/KMeans-Image-Clustering

This project classifies flower images from the Oxford 102 Dataset using K-means clustering for feature extraction and machine learning for classification. It achieves efficient and accurate classification with optimized feature extraction and reduced feature sets.

Primary LanguageJupyter Notebook

Flower Classification Project

Overview

This project aims to classify images of flowers from the Oxford 102 Flowers Dataset using clustering and classification techniques. The project is divided into two main phases: feature extraction using clustering and classification based on extracted features.

Dataset

The dataset used in this project is the Oxford 102 Flower Dataset.

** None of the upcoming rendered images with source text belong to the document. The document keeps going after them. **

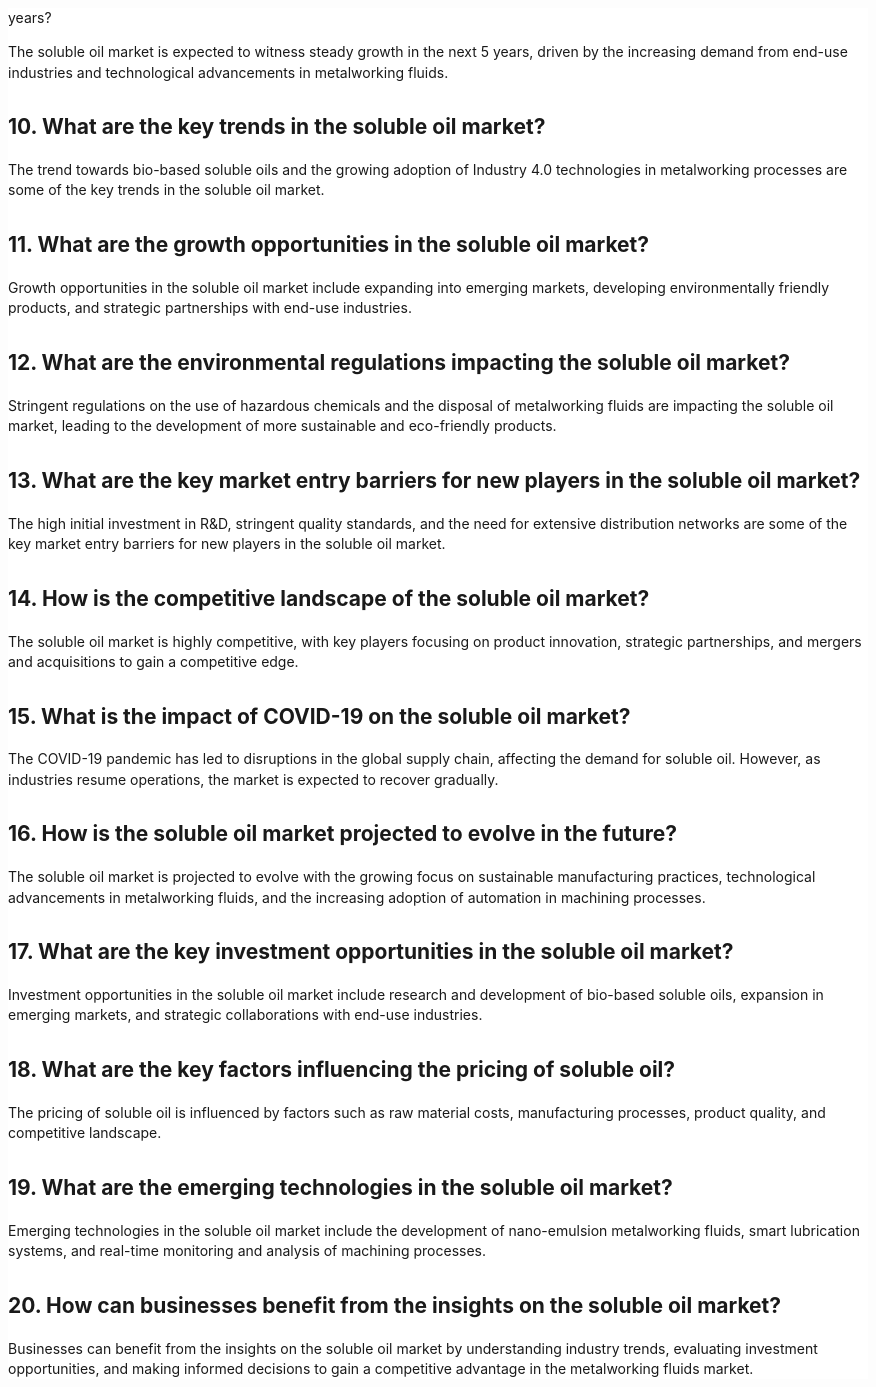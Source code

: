 years?</h2><p>The soluble oil market is expected to witness steady growth in the next 5 years, driven by the increasing demand from end-use industries and technological advancements in metalworking fluids.</p><h2>10. What are the key trends in the soluble oil market?</h2><p>The trend towards bio-based soluble oils and the growing adoption of Industry 4.0 technologies in metalworking processes are some of the key trends in the soluble oil market.</p><h2>11. What are the growth opportunities in the soluble oil market?</h2><p>Growth opportunities in the soluble oil market include expanding into emerging markets, developing environmentally friendly products, and strategic partnerships with end-use industries.</p><h2>12. What are the environmental regulations impacting the soluble oil market?</h2><p>Stringent regulations on the use of hazardous chemicals and the disposal of metalworking fluids are impacting the soluble oil market, leading to the development of more sustainable and eco-friendly products.</p><h2>13. What are the key market entry barriers for new players in the soluble oil market?</h2><p>The high initial investment in R&D, stringent quality standards, and the need for extensive distribution networks are some of the key market entry barriers for new players in the soluble oil market.</p><h2>14. How is the competitive landscape of the soluble oil market?</h2><p>The soluble oil market is highly competitive, with key players focusing on product innovation, strategic partnerships, and mergers and acquisitions to gain a competitive edge.</p><h2>15. What is the impact of COVID-19 on the soluble oil market?</h2><p>The COVID-19 pandemic has led to disruptions in the global supply chain, affecting the demand for soluble oil. However, as industries resume operations, the market is expected to recover gradually.</p><h2>16. How is the soluble oil market projected to evolve in the future?</h2><p>The soluble oil market is projected to evolve with the growing focus on sustainable manufacturing practices, technological advancements in metalworking fluids, and the increasing adoption of automation in machining processes.</p><h2>17. What are the key investment opportunities in the soluble oil market?</h2><p>Investment opportunities in the soluble oil market include research and development of bio-based soluble oils, expansion in emerging markets, and strategic collaborations with end-use industries.</p><h2>18. What are the key factors influencing the pricing of soluble oil?</h2><p>The pricing of soluble oil is influenced by factors such as raw material costs, manufacturing processes, product quality, and competitive landscape.</p><h2>19. What are the emerging technologies in the soluble oil market?</h2><p>Emerging technologies in the soluble oil market include the development of nano-emulsion metalworking fluids, smart lubrication systems, and real-time monitoring and analysis of machining processes.</p><h2>20. How can businesses benefit from the insights on the soluble oil market?</h2><p>Businesses can benefit from the insights on the soluble oil market by understanding industry trends, evaluating investment opportunities, and making informed decisions to gain a competitive advantage in the metalworking fluids market.</p></body></html></strong></p>
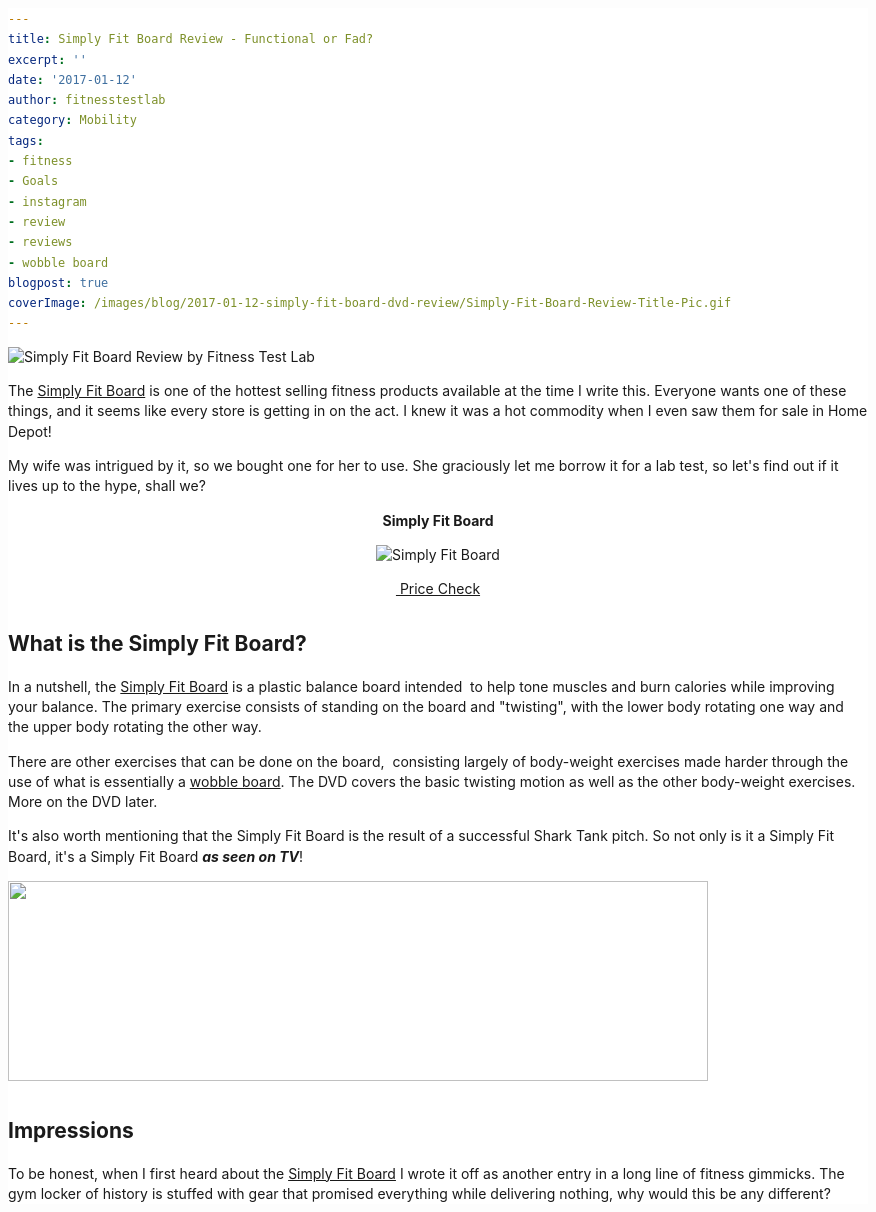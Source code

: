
 ```yaml
---
title: Simply Fit Board Review - Functional or Fad?
excerpt: ''
date: '2017-01-12'
author: fitnesstestlab
category: Mobility
tags:
- fitness
- Goals
- instagram
- review
- reviews
- wobble board
blogpost: true
coverImage: /images/blog/2017-01-12-simply-fit-board-dvd-review/Simply-Fit-Board-Review-Title-Pic.gif
---
```


<img class="alignnone size-full wp-image-1187" src="/images/blog/2017-01-12-simply-fit-board-dvd-review/Simply-Fit-Board-Review-Title-Pic.gif" alt="Simply Fit Board Review by Fitness Test Lab" width="600" height="400" />

The <a href="http://amzn.to/2jdqz6F">Simply Fit Board</a> is one of the hottest selling fitness products available at the time I write this. Everyone wants one of these things, and it seems like every store is getting in on the act. I knew it was a hot commodity when I even saw them for sale in Home Depot!

My wife was intrigued by it, so we bought one for her to use. She graciously let me borrow it for a lab test, so let's find out if it lives up to the hype, shall we? 

<div class="thrive-text-block"><p style="text-align: center;"><strong>Simply Fit Board</strong></p>
<p style="text-align: center;"><img class="alignnone wp-image-3135 size-full" src="/images/blog/2017-01-12-simply-fit-board-dvd-review/simply-fit-board-440x348.jpg" alt="Simply Fit Board" width="500" height="333" /></p>
<p style="text-align: center;"><a href="http://amzn.to/2jdqz6F"><i class="fa fa-shopping-cart"></i> Price Check</a></div></p>

<h2>What is the Simply Fit Board?</h2>
In a nutshell, the <a href="http://amzn.to/2jdqz6F">Simply Fit Board</a> is a plastic balance board intended  to help tone muscles and burn calories while improving your balance. The primary exercise consists of standing on the board and "twisting", with the lower body rotating one way and the upper body rotating the other way.

There are other exercises that can be done on the board,  consisting largely of body-weight exercises made harder through the use of what is essentially a <a href="https://fitnesstestlab.com/diy-wobble-board-faster-ankle-sprain-rehabilitation/" target="_blank" rel="noopener noreferrer">wobble board</a>. The DVD covers the basic twisting motion as well as the other body-weight exercises. More on the DVD later.

It's also worth mentioning that the Simply Fit Board is the result of a successful Shark Tank pitch. So not only is it a Simply Fit Board, it's a Simply Fit Board <strong><em>as seen on TV</em></strong>!

<a href="https://fitnesstestlab.com/go/rogue-fitness-ffl-os-sfbr/" target="_blank" rel="noopener"><img class="aligncenter wp-image-6791 size-full" src="/images/blog/2017-01-12-simply-fit-board-dvd-review/Rogue-Fitness-Fit-For-Life-Overhead-Snatch-700x200-1.jpg" alt="" width="700" height="200" /></a>
<h2>Impressions</h2>
To be honest, when I first heard about the <a href="http://amzn.to/2jdqz6F">Simply Fit Board</a> I wrote it off as another entry in a long line of fitness gimmicks. The gym locker of history is stuffed with gear that promised everything while delivering nothing, why would this be any different?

It contains images of flowers from 102 different classes.

Phase 1: Feature Extraction and Clustering

Objectives

  1. Extract Valuable Image Regions:

    • Extract color and spatial features from each pixel.
    • Perform clustering to identify regions containing flowers.
    • Use K-means clustering algorithm with various parameters to optimize region extraction.
  2. Evaluate Clustering:

    • Ensure extracted regions have spatially close pixels and similar colors.
    • Avoid extracting regions that are too small or too large.
    • Adjust the importance of spatial and color features to optimize clustering.

Methods

  • K-means Clustering: Applied to extract significant image regions.
  • Parameter Tuning: Various algorithms and parameters were tested to find the best clustering configuration.
  • Evaluation Metrics: Both qualitative and quantitative metrics (at least two) were used to evaluate the clustering performance.

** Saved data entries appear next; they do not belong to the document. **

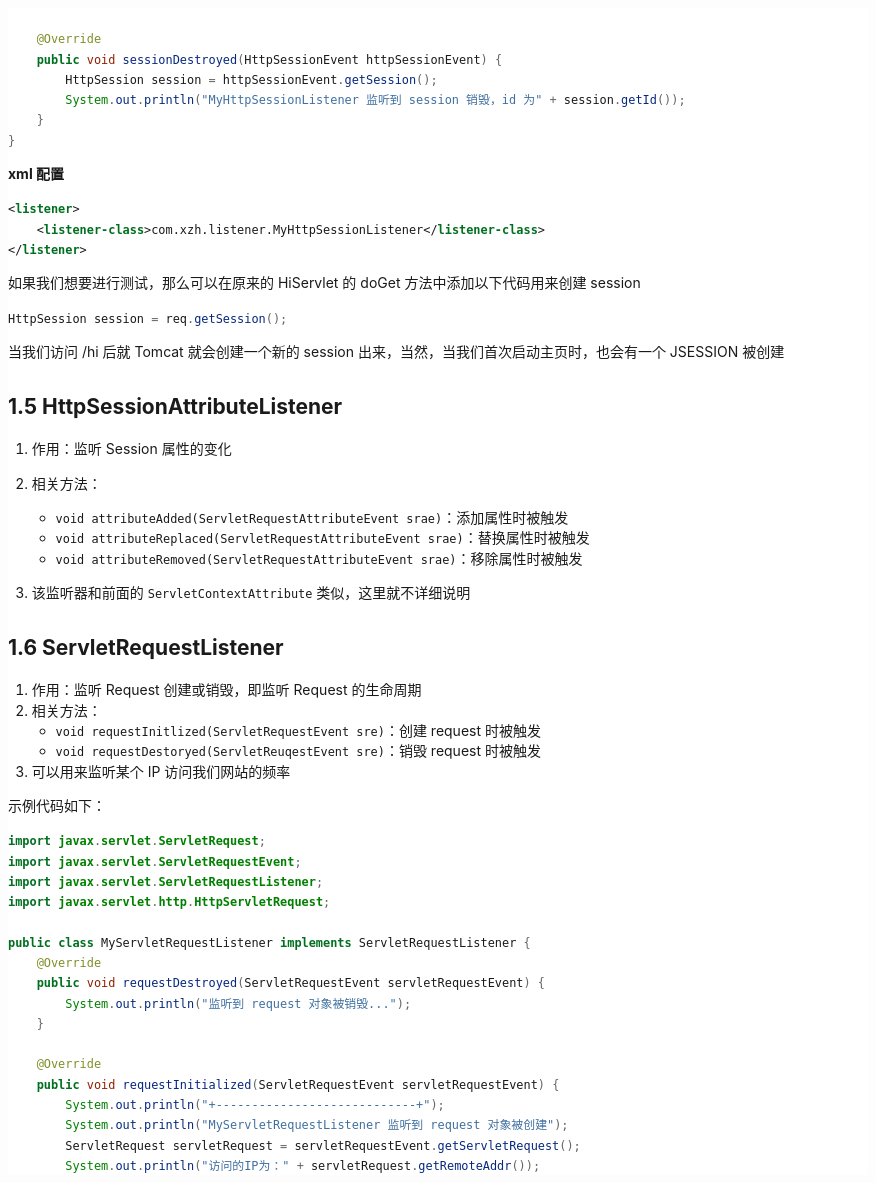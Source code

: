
 ```java

    @Override
    public void sessionDestroyed(HttpSessionEvent httpSessionEvent) {
        HttpSession session = httpSessionEvent.getSession();
        System.out.println("MyHttpSessionListener 监听到 session 销毁，id 为" + session.getId());
    }
}
```



**xml 配置**

```xml
<listener>
    <listener-class>com.xzh.listener.MyHttpSessionListener</listener-class>
</listener>
```



如果我们想要进行测试，那么可以在原来的 HiServlet 的 doGet 方法中添加以下代码用来创建 session

```java
HttpSession session = req.getSession();
```

当我们访问 /hi 后就 Tomcat 就会创建一个新的 session 出来，当然，当我们首次启动主页时，也会有一个 JSESSION 被创建



## 1.5 HttpSessionAttributeListener

1. 作用：监听 Session 属性的变化
2. 相关方法：
   - `void attributeAdded(ServletRequestAttributeEvent srae)`：添加属性时被触发
   - `void attributeReplaced(ServletRequestAttributeEvent srae)`：替换属性时被触发
   - `void attributeRemoved(ServletRequestAttributeEvent srae)`：移除属性时被触发

3. 该监听器和前面的 `ServletContextAttribute` 类似，这里就不详细说明



## 1.6 ServletRequestListener 

1. 作用：监听 Request 创建或销毁，即监听 Request 的生命周期
2. 相关方法：
   - `void requestInitlized(ServletRequestEvent sre)`：创建 request 时被触发
   - `void requestDestoryed(ServletReuqestEvent sre)`：销毁 request 时被触发
3. 可以用来监听某个 IP 访问我们网站的频率

示例代码如下：

```java
import javax.servlet.ServletRequest;
import javax.servlet.ServletRequestEvent;
import javax.servlet.ServletRequestListener;
import javax.servlet.http.HttpServletRequest;

public class MyServletRequestListener implements ServletRequestListener {
    @Override
    public void requestDestroyed(ServletRequestEvent servletRequestEvent) {
        System.out.println("监听到 request 对象被销毁...");
    }

    @Override
    public void requestInitialized(ServletRequestEvent servletRequestEvent) {
        System.out.println("+----------------------------+");
        System.out.println("MyServletRequestListener 监听到 request 对象被创建");
        ServletRequest servletRequest = servletRequestEvent.getServletRequest();
        System.out.println("访问的IP为：" + servletRequest.getRemoteAddr());
```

Phase 2: Feature Extraction from Regions and Classification

Objectives

  1. Feature Extraction:

    • Extract color statistical features and shape features from each region.
    • Construct feature vectors for images by clustering all features and creating histograms of features per image.
  2. Classification:

    • Use the extracted feature vectors to train a classifier.
    • Evaluate the model using metrics such as accuracy, precision, recall, and F1-score.

Methods

  • Statistical and Shape Features: Extracted from identified regions.
  • Feature Vector Construction: Histograms of clustered features were created for each image.
  • Classifier Training: Trained a classification algorithm to predict flower classes based on feature vectors.

Implementation

Notable Functions

  • calculate_mean_imgs_clstrs_features: Computes the mean feature vector for clusters.
  • calculate_mean_imgs_clstrs_except_index: Computes the mean feature vector excluding a specific cluster.
  • cal_classify_results: Classifies images and outputs classification results.
  • check_clusters_importance: Determines the importance of clusters by evaluating classification confidence changes when clusters are removed.
  • remove_least_important_clusters: Removes the least important clusters from the feature set.

Steps

  1. Feature Extraction:

    • Extract features for each region and create histograms.
    • Use clustering to identify and rank the importance of each region.
  2. Classification:

    • Train a classifier with the constructed feature vectors.
    • Propose improvements based on error analysis.

Results

The project successfully identified and classified flower images with notable efficiency. The key achievements include:

Clustering and Feature Extraction

  1. Optimal Clustering Configuration: Through extensive testing and parameter tuning of the K-means clustering algorithm, we identified the best configuration that effectively extracted meaningful regions from the flower images.
  2. Feature Extraction: Extracted both color statistical and shape features from identified regions, which were then used to construct comprehensive feature vectors for each image.

Importance of Clusters

  1. Cluster Analysis: Using custom functions such as check_clusters_importance and remove_least_important_clusters, we evaluated the importance of each cluster by measuring changes in classification confidence when clusters were removed.
  2. Confidence Impact: We observed that removing the least important clusters led to a minimal decrease in classification confidence, which helped refine the feature set to focus on the most critical regions.

Additional Results

  1. Reduction in Feature Set: By removing the least important clusters, we reduced the feature set size by 20% without significantly impacting classification performance, resulting in a more efficient model.
  2. Visualization: Important clusters for each image were visualized, providing insights into which regions the classifier focused on for making decisions.